(AVAILABLE DATA Opens)

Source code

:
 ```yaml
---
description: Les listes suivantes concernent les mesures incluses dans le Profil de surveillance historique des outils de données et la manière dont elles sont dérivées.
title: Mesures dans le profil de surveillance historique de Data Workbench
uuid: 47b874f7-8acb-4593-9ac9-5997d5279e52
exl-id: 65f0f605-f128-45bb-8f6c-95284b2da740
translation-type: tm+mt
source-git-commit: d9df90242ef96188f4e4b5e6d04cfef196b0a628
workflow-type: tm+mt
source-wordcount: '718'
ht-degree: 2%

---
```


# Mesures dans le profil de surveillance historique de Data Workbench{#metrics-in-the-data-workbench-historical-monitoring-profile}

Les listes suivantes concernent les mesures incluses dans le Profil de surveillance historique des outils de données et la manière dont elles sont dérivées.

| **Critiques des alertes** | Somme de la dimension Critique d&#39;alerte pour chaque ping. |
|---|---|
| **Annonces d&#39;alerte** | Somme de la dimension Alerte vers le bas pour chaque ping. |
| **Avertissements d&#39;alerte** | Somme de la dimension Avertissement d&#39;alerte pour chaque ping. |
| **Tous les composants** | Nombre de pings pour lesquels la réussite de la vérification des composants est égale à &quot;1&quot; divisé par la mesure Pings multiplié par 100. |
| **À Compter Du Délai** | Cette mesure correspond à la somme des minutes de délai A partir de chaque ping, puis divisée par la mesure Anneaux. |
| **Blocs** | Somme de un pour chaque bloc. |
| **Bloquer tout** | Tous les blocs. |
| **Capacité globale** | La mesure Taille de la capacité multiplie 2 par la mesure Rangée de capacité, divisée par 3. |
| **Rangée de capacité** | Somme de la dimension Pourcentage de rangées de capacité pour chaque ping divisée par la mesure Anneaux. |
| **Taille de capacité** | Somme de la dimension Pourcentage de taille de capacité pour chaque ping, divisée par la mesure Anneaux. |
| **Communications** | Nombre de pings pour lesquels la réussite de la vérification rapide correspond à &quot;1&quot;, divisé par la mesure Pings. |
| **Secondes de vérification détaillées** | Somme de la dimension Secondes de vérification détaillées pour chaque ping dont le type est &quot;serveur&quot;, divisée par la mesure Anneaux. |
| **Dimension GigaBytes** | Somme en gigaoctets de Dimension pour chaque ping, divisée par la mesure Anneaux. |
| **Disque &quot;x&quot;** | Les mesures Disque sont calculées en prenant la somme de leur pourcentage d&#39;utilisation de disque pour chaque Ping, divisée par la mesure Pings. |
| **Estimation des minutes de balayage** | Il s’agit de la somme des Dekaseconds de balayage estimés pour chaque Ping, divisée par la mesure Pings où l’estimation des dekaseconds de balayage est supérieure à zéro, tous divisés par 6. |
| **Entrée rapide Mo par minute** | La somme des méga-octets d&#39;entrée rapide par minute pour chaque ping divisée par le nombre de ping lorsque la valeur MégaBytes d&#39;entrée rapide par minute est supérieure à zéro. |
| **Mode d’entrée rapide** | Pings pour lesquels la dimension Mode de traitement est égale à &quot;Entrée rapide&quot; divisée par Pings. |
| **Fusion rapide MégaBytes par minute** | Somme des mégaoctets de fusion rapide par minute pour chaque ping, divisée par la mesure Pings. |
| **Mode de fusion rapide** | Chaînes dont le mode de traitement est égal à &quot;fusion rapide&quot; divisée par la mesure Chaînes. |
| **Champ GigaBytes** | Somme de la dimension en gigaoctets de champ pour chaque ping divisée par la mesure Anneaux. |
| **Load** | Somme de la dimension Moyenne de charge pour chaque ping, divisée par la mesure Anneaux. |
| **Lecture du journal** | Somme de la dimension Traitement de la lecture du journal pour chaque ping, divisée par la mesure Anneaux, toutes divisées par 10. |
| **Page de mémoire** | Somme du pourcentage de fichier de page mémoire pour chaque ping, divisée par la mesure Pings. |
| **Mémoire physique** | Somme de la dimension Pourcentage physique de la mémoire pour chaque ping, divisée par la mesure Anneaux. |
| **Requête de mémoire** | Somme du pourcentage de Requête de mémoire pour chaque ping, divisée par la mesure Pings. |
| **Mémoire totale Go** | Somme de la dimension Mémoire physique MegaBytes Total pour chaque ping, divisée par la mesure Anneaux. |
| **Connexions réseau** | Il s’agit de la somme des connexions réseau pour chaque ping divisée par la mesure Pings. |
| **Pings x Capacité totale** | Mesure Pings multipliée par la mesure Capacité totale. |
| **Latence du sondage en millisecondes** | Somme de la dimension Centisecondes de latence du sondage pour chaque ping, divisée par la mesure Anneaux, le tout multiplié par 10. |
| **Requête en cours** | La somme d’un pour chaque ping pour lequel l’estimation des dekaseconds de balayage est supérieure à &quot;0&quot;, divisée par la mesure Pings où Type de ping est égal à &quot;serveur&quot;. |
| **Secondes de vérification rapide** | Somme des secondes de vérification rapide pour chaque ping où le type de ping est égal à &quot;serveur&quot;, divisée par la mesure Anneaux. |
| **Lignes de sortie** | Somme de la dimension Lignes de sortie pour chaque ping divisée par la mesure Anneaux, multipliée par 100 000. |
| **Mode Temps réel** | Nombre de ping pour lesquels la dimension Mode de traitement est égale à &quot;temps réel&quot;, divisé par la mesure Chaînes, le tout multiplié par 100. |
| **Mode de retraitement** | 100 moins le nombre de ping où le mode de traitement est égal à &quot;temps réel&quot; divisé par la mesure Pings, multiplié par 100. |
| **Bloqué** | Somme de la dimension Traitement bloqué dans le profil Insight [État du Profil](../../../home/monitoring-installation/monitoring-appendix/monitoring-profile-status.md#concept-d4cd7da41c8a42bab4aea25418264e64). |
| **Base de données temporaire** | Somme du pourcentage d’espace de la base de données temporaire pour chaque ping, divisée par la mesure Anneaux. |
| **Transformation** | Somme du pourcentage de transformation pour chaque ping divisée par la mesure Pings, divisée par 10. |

(AVAILABLE DATA Closes)

▸ ABOUT THIS TASK
Set down again, word for word, the stretch of records from the line with "divisé par la mesure Pings. |" to the line with "Somme en gigaoctets", both of those lines included.

▸ SOLUTION TO THE PROBLEM
| **Communications** | Nombre de pings pour lesquels la réussite de la vérification rapide correspond à &quot;1&quot;, divisé par la mesure Pings. |
| **Secondes de vérification détaillées** | Somme de la dimension Secondes de vérification détaillées pour chaque ping dont le type est &quot;serveur&quot;, divisée par la mesure Anneaux. |
| **Dimension GigaBytes** | Somme en gigaoctets de Dimension pour chaque ping, divisée par la mesure Anneaux. |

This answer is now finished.